## Python for Data Science

@author: Sangkyun Lee  (sangkyun@korea.ac.kr)

___Python Basics___

<hr>

### Introduction

- Python is a interpreter language (like R, Matlab, ...)
  - C/C++, Java are compiled languages
- (Very) popular for AI, ML, Bioinformatics, Data Analytics, ...
- Easy to learn

---

### Variables

- Variables can be used __without specifying the size or type__ (unlike in Java or C)
- Python is case-sensitive. 

### Assignment

In [1]:
x = 3 # integer
y = 3. # floating point number
z = "Hello!" # strings
Z = "Wonderful!" # another string, stored in a variable big z.
print(x)
print(y)
print(z)
print(Z)

3
3.0
Hello!
Wonderful!


You can do operations on numeric values as well as strings.

In [2]:
sum_ = x + y # int + float = float
print(sum_)

6.0


In [3]:
v = "World!"
sum_string = z + " " + v # concatenate strings
print(sum_string)

Hello!

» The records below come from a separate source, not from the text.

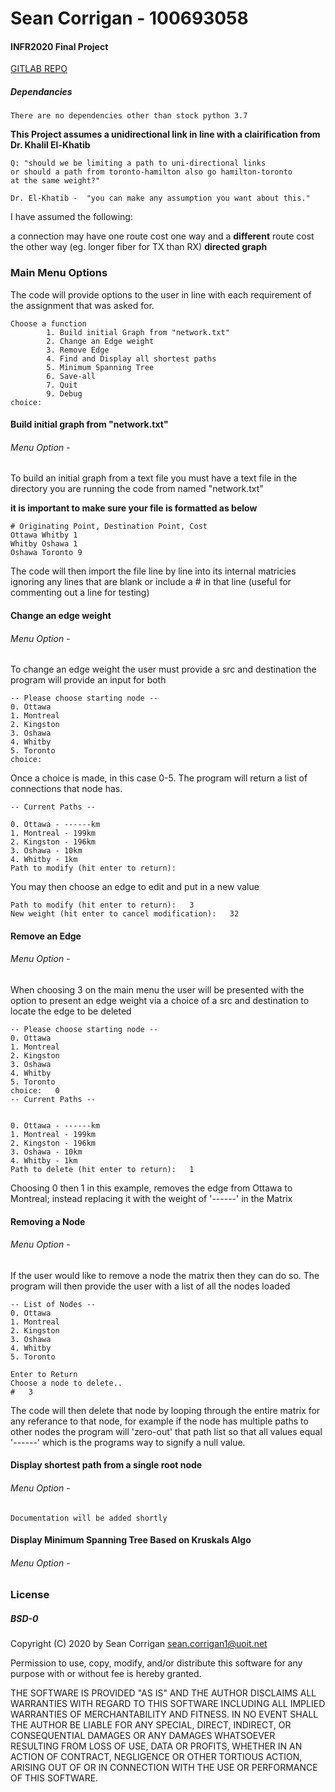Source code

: # Sean Corrigan - 100693058 
#### INFR2020 Final Project

[GITLAB REPO](https://gitlab.platinumnetworks.ca/imp4ct/infr2820-final/)
##### Dependancies 
    There are no dependencies other than stock python 3.7
         
**This Project assumes a unidirectional link in line with a clairification from Dr. Khalil El-Khatib**
    
    Q: "should we be limiting a path to uni-directional links 
    or should a path from toronto-hamilton also go hamilton-toronto 
    at the same weight?"
    
    Dr. El-Khatib -  "you can make any assumption you want about this."

I have assumed the following:

a connection may have one route cost one way and a **different** route cost the other way (eg. longer fiber for TX than RX)
**directed graph**


### Main Menu Options

The code will provide options to the user in line with each requirement of the assignment that was asked for.

    Choose a function
            1. Build initial Graph from "network.txt"
            2. Change an Edge weight
            3. Remove Edge
            4. Find and Display all shortest paths
            5. Minimum Spanning Tree
            6. Save-all
            7. Quit
            9. Debug
    choice:   

#### Build initial graph from "network.txt"
###### Menu Option - 

To build an initial graph from a text file you must have a text file in the directory you are running the code from named "network.txt"

**it is important to make sure your file is formatted as below**
    
    # Originating Point, Destination Point, Cost
    Ottawa Whitby 1
    Whitby Oshawa 1
    Oshawa Toronto 9

The code will then import the file line by line into its internal matricies ignoring any lines that are blank or include a # in that line (useful for commenting out a line for testing)

#### Change an edge weight 
###### Menu Option - 

To change an edge weight the user must provide a src and destination the program will provide an input for both

    -- Please choose starting node --
    0. Ottawa
    1. Montreal
    2. Kingston
    3. Oshawa
    4. Whitby
    5. Toronto
    choice:   

Once a choice is made, in this case 0-5. The program will return a list of connections that node has.

    -- Current Paths --
    
    0. Ottawa - ------km
    1. Montreal - 199km
    2. Kingston - 196km
    3. Oshawa - 10km
    4. Whitby - 1km
    Path to modify (hit enter to return):

You may then choose an edge to edit and put in a new value 

    Path to modify (hit enter to return):   3
    New weight (hit enter to cancel modification):   32

#### Remove an Edge
###### Menu Option -

When choosing 3 on the main menu the user will be presented with the option to present an edge weight via a choice of a src and destination to locate the edge to be deleted
    
    -- Please choose starting node --
    0. Ottawa
    1. Montreal
    2. Kingston
    3. Oshawa
    4. Whitby
    5. Toronto
    choice:   0
    -- Current Paths --
    
    
    0. Ottawa - ------km
    1. Montreal - 199km
    2. Kingston - 196km
    3. Oshawa - 10km
    4. Whitby - 1km
    Path to delete (hit enter to return):   1

Choosing 0 then 1 in this example, removes the edge from Ottawa to Montreal; instead replacing it with the weight of '------' in the Matrix

#### Removing a Node 
###### Menu Option -

If the user would like to remove a node the matrix then they can do so.
The program will then provide the user with a list of all the nodes loaded

    -- List of Nodes --
    0. Ottawa
    1. Montreal
    2. Kingston
    3. Oshawa
    4. Whitby
    5. Toronto

    Enter to Return
    Choose a node to delete..
    #   3  

The code will then delete that node by looping through the entire matrix for any referance to that node, for example if the node has multiple paths to other nodes the program will 'zero-out' that path list so that all values equal '------' which is the programs way to signify a null value.

#### Display shortest path from a single root node
###### Menu Option -

    Documentation will be added shortly

#### Display Minimum Spanning Tree Based on Kruskals Algo
###### Menu Option -

### License
##### BSD-0 
Copyright (C) 2020 by Sean Corrigan sean.corrigan1@uoit.net

Permission to use, copy, modify, and/or distribute this software for any purpose with or without fee is hereby granted.

THE SOFTWARE IS PROVIDED "AS IS" AND THE AUTHOR DISCLAIMS ALL WARRANTIES WITH REGARD TO THIS SOFTWARE INCLUDING ALL IMPLIED WARRANTIES OF MERCHANTABILITY AND FITNESS. IN NO EVENT SHALL THE AUTHOR BE LIABLE FOR ANY SPECIAL, DIRECT, INDIRECT, OR CONSEQUENTIAL DAMAGES OR ANY DAMAGES WHATSOEVER RESULTING FROM LOSS OF USE, DATA OR PROFITS, WHETHER IN AN ACTION OF CONTRACT, NEGLIGENCE OR OTHER TORTIOUS ACTION, ARISING OUT OF OR IN CONNECTION WITH THE USE OR PERFORMANCE OF THIS SOFTWARE.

World!


Print with formating with `%`

In [4]:
print("The sum of x and y is %.2f"%sum_) # %f for floating point number

The sum of x and y is 6.00


In [5]:
print("The string `sum_string` is '%s'"%sum_string) # %s for string

The string `sum_string` is 'Hello! World!'


#### Naming convention

There are two commonly used style in programming:

1. __camelCase__
2. __snake_case__ or __lower_case_with_underscore__

Be consistent across one project.

All variable (function and class) names must start with a letter or underscore (\_). You can include numbers.

In [6]:
myStringHere = 'my string'
myStringHere

'my string'

In [7]:
x = 3 # valid
x_3 = "xyz" # valid

In [8]:
3_x = "456" # invalid. Numbers cannot be in the first position.

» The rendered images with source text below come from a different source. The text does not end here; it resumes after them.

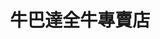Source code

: ---
title: "牛巴達全牛專賣店"
description: "牛巴達全牛專賣店"
layout: shop
keywords:
  - 美食競賽
  - 台灣美食
  - 美食精選
datePublished: "2025-06-30"
dateModified: "2025-07-07"
city: "花蓮縣"
district: "吉安鄉"
address: "花蓮縣吉安鄉南海六街7號"
phone: "038423491"
geo: "23.94633150100103, 121.5962888199298"
google_map: "https://maps.app.goo.gl/rTFAz2Mgp1getme89"
footinder: "https://footinder.com.tw/%E8%8A%B1%E8%93%AE%E7%B8%A3%E5%90%89%E5%AE%89%E9%84%89/9539/"
official: ""
award:
  - name: "500盤"
    year: "2024"
    entries:
      - dishes:
          - "牛雜湯"

---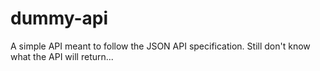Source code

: # dummy-api
A simple API meant to follow the JSON API specification. Still don't know what the API will return... 
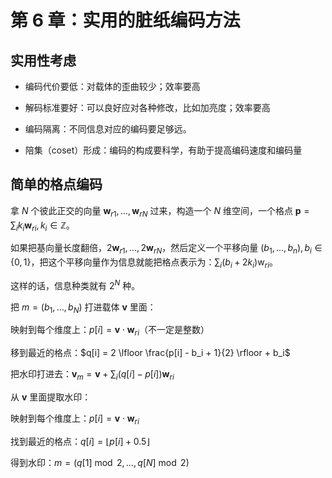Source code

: # 第 6 章：实用的脏纸编码方法

## 实用性考虑

- 编码代价要低：对载体的歪曲较少；效率要高
- 解码标准要好：可以良好应对各种修改，比如加亮度；效率要高

- 编码隔离：不同信息对应的编码要足够远。
- 陪集（coset）形成：编码的构成要科学，有助于提高编码速度和编码量

## 简单的格点编码

拿 $N$ 个彼此正交的向量 $\mathbf{w}_{r1}, \dots, \mathbf{w}_{rN}$ 过来，构造一个 $N$ 维空间，一个格点 $\mathbf{p} = \sum_{i} k_i \mathbf{w}_{ri}, k_i \in \mathbb{Z}$。

如果把基向量长度翻倍，$2 \mathbf{w}_{r1}, \dots, 2 \mathbf{w}_{rN}$，然后定义一个平移向量 $(b_1, \dots, b_n), b_i \in \{0, 1\}$，把这个平移向量作为信息就能把格点表示为：$\sum_{i} (b_i + 2k_i) \mathrm{w}_{ri}$。

这样的话，信息种类就有 $2^N$ 种。

把 $m = (b_1, \dots, b_N)$ 打进载体 $\mathbf{v}$ 里面：

映射到每个维度上：$p[i] = \mathbf{v} \cdot \mathbf{w}_{ri}$（不一定是整数）

移到最近的格点：$q[i] = 2 \lfloor \frac{p[i] - b_i + 1}{2} \rfloor + b_i$

把水印打进去：$\mathbf{v}_m = \mathbf{v} + \sum_i (q[i] - p[i]) \mathbf{w}_{ri}$

从 $\mathbf{v}$ 里面提取水印：

映射到每个维度上：$p[i] = \mathbf{v} \cdot \mathbf{w}_{ri}$

找到最近的格点：$q[i] = \lfloor p[i] + 0.5 \rfloor$

得到水印：$m = (q[1] \bmod 2, \dots, q[N] \bmod 2)$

SyntaxError: invalid token (<ipython-input-8-520aa7218b05>, line 1)

### Wildcard variable ( _ )
'_' is a valid variable name in Python: usually reserved to store temporary values

In [9]:
_ = 3
print(_)

3


###  Indexing

To initialize a string variable, you can use either double or single quotes.

In [10]:
store_name = "ABCDE"

- A string is a sequence of characters
- Indices and bracket notations can be used to access specific ranges of characters.

In [11]:
name_13 = store_name[1:4] # [start, end), end is exclusive; Python index starts from 0 (NOT from 1)
print(name_13)

BCD


In [12]:
last_letter = store_name[-1] # -1 means the last element
print(last_letter)

E


In [13]:
print(store_name[1:])

BCDE


In [14]:
print(store_name[:3])

ABC


In [15]:
print(store_name[-4:-2])

BC


---

### Primitive (Basic) Data Types

#### Numbers

For numbers w/o fractional parts, we say they are ___integer___. In Python, they are called `int`

In [16]:
x = 3
type(x)

int

For numbers w/ fractional parts, they are floating point numbers. They are named `float` in Python.

In [17]:
y = 3.0
type(y)

float

We can apply arithmetic to these numbers. However, one thing we need to be careful about is ___type conversion___. See the example below.

In [18]:
z = 2 * x
type(z)

int

In [19]:
z = y + x
type(z)

float

#### Text/Characters/Strings

In Python, we use `str` type for storing letters, words, and any other characters, as mentioned previously in Section 2.2

In [20]:
my_word = "see you"
type(my_word)

str

Unlike numbers, `str` is an iterable object, meaning that we can iterate through each individual character:

In [21]:
my_word[0], my_word[2:6]

('s', 'e yo')

We can also use `+` to _concatenate_ different strings 

In [22]:
my_word + ' tomorrow'

'see you tomorrow'

#### Boolean

Boolean type comes in handy when we need to check conditions. For example:

In [23]:
my_error = 1.6
compare_result = my_error < 0.1
compare_result, type(compare_result)

(False, bool)

There are two and only two valid Boolean values: `True` and `False`. We can also think of them as `1` and `0`, respectively.

In [24]:
my_error > 0

True

When we use Boolean values for arithmetic operations, they will become `1` or `0` automatically

In [25]:
(my_error>0) + 2

3

#### Type Conversion

Since variables in Python are dynamically typed, we need to be careful about type conversion.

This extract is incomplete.